#### Activity
Copy the entries exactly. Leave nothing out and add nothing.

#### Data listing
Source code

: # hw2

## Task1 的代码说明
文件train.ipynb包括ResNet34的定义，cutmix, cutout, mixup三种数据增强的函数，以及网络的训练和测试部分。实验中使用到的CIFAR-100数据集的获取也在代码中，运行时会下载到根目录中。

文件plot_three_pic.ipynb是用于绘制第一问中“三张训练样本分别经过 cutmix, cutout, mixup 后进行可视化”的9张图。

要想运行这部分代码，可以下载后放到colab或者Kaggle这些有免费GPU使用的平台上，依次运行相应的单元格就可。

#### Expected answer
Source code

: # hw2

## Task1 的代码说明
文件train.ipynb包括ResNet34的定义，cutmix, cutout, mixup三种数据增强的函数，以及网络的训练和测试部分。实验中使用到的CIFAR-100数据集的获取也在代码中，运行时会下载到根目录中。

文件plot_three_pic.ipynb是用于绘制第一问中“三张训练样本分别经过 cutmix, cutout, mixup 后进行可视化”的9张图。

要想运行这部分代码，可以下载后放到colab或者Kaggle这些有免费GPU使用的平台上，依次运行相应的单元格就可。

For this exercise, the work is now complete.